::: Entries shown

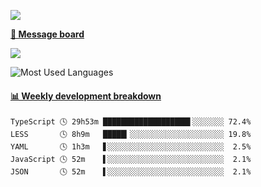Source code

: [![](https://count.getloli.com/get/@SmaIIstars.github.readme)](https://count.getloli.com/)


[**💬 Message board**](https://chat.getloli.com/room/@SmaIIstars.github)

[![](https://chat.getloli.com/room/@SmaIIstars.github/svg?width=600&height=100&limit=20&theme=light&fontSize=14)](https://chat.getloli.com/room/@SmaIIstars.github)


![Most Used Languages](https://github-readme-stats.vercel.app/api/top-langs/?username=SmaIIstars&theme=dark&layout=compact)

<!-- waka-box start -->
#### <a href="https://gist.github.com/e31f5e1b7a15ee54e2fc8fca68aa5e2b" target="_blank">📊 Weekly development breakdown</a>
```text
TypeScript 🕓 29h53m ███████████████████▌░░░░░░░ 72.4%
LESS       🕓 8h9m   █████▎░░░░░░░░░░░░░░░░░░░░░ 19.8%
YAML       🕓 1h3m   ▋░░░░░░░░░░░░░░░░░░░░░░░░░░  2.5%
JavaScript 🕓 52m    ▌░░░░░░░░░░░░░░░░░░░░░░░░░░  2.1%
JSON       🕓 52m    ▌░░░░░░░░░░░░░░░░░░░░░░░░░░  2.1%
```
<!-- Powered by https://github.com/YouEclipse/waka-box-go . -->
<!-- waka-box end -->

::::::

# Problem description
Would you show each line of the material above that contains the string "readme"?

# Exercise response
: [![](https://count.getloli.com/get/@SmaIIstars.github.readme)](https://count.getloli.com/)
![Most Used Languages](https://github-readme-stats.vercel.app/api/top-langs/?username=SmaIIstars&theme=dark&layout=compact)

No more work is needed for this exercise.